# RustyCSV
**Ultra-fast CSV parsing for Elixir.** A purpose-built Rust NIF with six parsing strategies, SIMD acceleration, and bounded-memory streaming. Drop-in replacement for NimbleCSV.
[](https://hex.pm/packages/rusty_csv)
[]()
[]()
## Why RustyCSV?
**The Problem**: CSV parsing in Elixir can be optimized further:
1. **Speed**: Pure Elixir parsing, while well-optimized, can't match native code with SIMD acceleration for large files.
2. **Flexibility**: NimbleCSV offers one parsing approach. Different workloads benefit from different strategies—parallel processing for huge files, streaming for unbounded data, zero-copy for maximum speed.

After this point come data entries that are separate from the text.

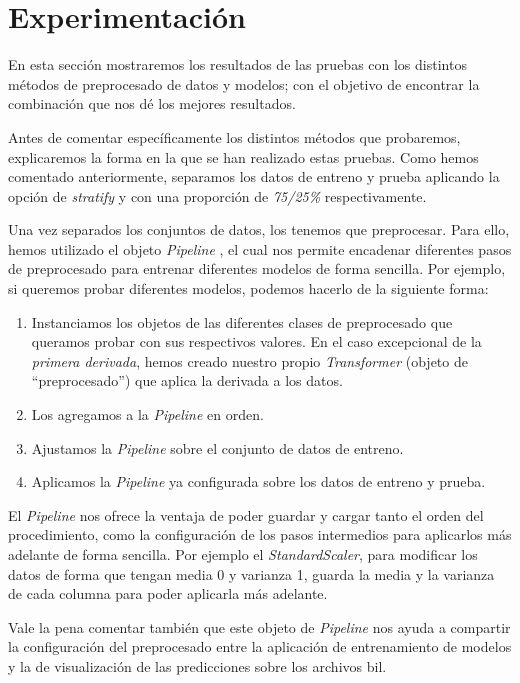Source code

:\section{Experimentación}\label{sec:experimentacion}

En esta sección mostraremos los resultados de las pruebas con los distintos métodos de preprocesado de datos y modelos; con el objetivo de encontrar la combinación que nos dé los mejores resultados.

Antes de comentar específicamente los distintos métodos que probaremos, explicaremos la forma en la que se han realizado estas pruebas.
Como hemos comentado anteriormente, separamos los datos de entreno y prueba aplicando la opción de \textit{stratify} y con una proporción de \textit{75/25\%} respectivamente.

Una vez separados los conjuntos de datos, los tenemos que preprocesar. Para ello, hemos utilizado el objeto \textit{Pipeline} \cite{sklearnp32:online}, el cual nos permite encadenar diferentes pasos de preprocesado para entrenar diferentes modelos de forma sencilla. Por ejemplo, si queremos probar diferentes modelos, podemos hacerlo de la siguiente forma: 

\begin{enumerate}
    \item Instanciamos los objetos de las diferentes clases de preprocesado que queramos probar con sus respectivos valores. En el caso excepcional de la \textit{primera derivada}, hemos creado nuestro propio \textit{Transformer} (objeto de ``preprocesado'') que aplica la derivada a los datos.
    \item Los agregamos a la \textit{Pipeline} en orden.
    \item Ajustamos la \textit{Pipeline} sobre el conjunto de datos de entreno.
    \item Aplicamos la \textit{Pipeline} ya configurada sobre los datos de entreno y prueba. 
\end{enumerate}


El \textit{Pipeline} nos ofrece la ventaja de poder guardar y cargar tanto el orden del procedimiento, como la configuración de los pasos intermedios para aplicarlos más adelante de forma sencilla. Por ejemplo el \textit{StandardScaler}, para modificar los datos de forma que tengan media 0 y varianza 1, guarda la media y la varianza de cada columna para poder aplicarla más adelante.

Vale la pena comentar también que este objeto de \textit{Pipeline} nos ayuda a compartir la configuración del preprocesado entre la aplicación de entrenamiento de modelos y la de visualización de las predicciones sobre los archivos \gls{bil}.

3. **Binary chunk streaming**: NimbleCSV's streaming requires line-delimited input. RustyCSV can process arbitrary binary chunks (useful for network streams, compressed data, etc.).
**Why not wrap an existing Rust CSV library?** The excellent [csv](https://docs.rs/csv) crate is designed for Rust workflows, not BEAM integration. Wrapping it would require serializing data between Rust and Erlang formats—adding overhead and losing the benefits of direct term construction.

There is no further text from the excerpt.